Lemon verbena leaves are used to add a lemon flavor to fish and poultry dishes, vegetable marinades, salad dressings, jams, puddings, Greek yogurt, and beverages. The leaves are also used in potpourri. Lemon verbena is used to make herbal teas and as a liqueur flavoring. It is used in traditional medicine in Latin American countries. The oil was historically steam-distilled from the leaves for use in the perfume industry, but it has skin-sensitising and phototoxic properties. In the European Union, verbena essential oils (Lippia citriodora Kunth.) and derivatives other than absolute are prohibited when used as a fragrance ingredient (Regulation No. 1223/2009, Annex II).

==Chemistry==
The major isolates in lemon verbena oil are citral (30–35%), nerol, and geraniol. Extracts of lemon verbena also contain verbascoside, an antimicrobial. As the plant has several phytochemicals which may act as substrates for drug-metabolizing enzymes, lemon verbena may cause herb-drug interactions. However, lemon verbena oil is generally recognized as safe (GRAS) by the US Food and Drug Administration when used as a flavoring.

==Synonyms==
Synonyms for lemon verbena are Verbena triphylla L'Hér., Verbena citriodora Cav., Lippia triphylla, and Lippia citriodora.

==Garden history==
The first European botanist who publicly noticed this plant was the French Philibert Commerson, who collected it in Buenos Aires on his botanical circumnavigation with Bougainville, about 1767. The plant had already been imported directly into the Real Jardín Botánico de Madrid, where in 1797 professors Casimiro Gómez Ortega and Antonio Palau y Verdera named it, though they did not yet effectively publish it, Aloysia citriodora in Latin and "Hierba de la Princesa" in Spanish, to compliment Maria Louisa of Parma, Princess of Asturias the wife of the Garden's patron Infante Carlos de Borbon, Prince of Asturias and son of king Carlos III. The name was later effectively published in the first volume of Palau's Parte Práctica de Botánica in 1784.

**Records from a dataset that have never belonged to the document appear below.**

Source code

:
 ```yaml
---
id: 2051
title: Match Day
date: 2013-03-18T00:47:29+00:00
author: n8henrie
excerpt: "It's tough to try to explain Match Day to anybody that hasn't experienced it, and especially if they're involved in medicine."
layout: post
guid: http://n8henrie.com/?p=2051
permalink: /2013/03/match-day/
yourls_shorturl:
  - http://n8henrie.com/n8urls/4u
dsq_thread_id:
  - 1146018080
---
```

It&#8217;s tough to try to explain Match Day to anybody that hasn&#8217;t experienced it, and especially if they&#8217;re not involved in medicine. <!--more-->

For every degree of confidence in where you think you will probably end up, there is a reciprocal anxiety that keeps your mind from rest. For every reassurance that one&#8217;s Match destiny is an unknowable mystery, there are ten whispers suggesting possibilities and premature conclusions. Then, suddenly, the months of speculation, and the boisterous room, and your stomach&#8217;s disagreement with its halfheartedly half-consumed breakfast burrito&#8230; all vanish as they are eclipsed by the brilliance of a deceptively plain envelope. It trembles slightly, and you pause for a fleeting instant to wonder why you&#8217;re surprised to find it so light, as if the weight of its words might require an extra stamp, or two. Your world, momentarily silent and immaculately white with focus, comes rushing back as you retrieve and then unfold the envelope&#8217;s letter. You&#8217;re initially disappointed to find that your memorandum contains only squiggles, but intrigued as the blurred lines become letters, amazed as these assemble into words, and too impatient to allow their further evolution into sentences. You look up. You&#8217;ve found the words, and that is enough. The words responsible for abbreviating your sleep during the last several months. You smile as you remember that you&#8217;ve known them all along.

Unofficial importations from Spanish America seldom fared well: when another French botanist Joseph Dombey landed his collections at Cádiz in 1785, the plants were impounded and left to rot in warehouses, while Dombey was refused permission even to have seeds planted. Among the bare handful of plants Dombey had assembled during eight years at Lima, lemon verbena survived. Gómez Ortega sent seeds and specimens of the plant to Charles Louis L'Héritier de Brutelle in Paris; L'Héritier published it as Verbena triphylla in his Stirpes Novae, published in December 1785 or January 1786. From Paris John Sibthorp, professor of botany at Oxford, obtained the specimen that he introduced to British horticulture: by 1797 lemon verbena was common in greenhouses around London, and its popularity as essential in a fragrant bouquet increased through the following century.

This plant has gained the Royal Horticultural Society's Award of Garden Merit.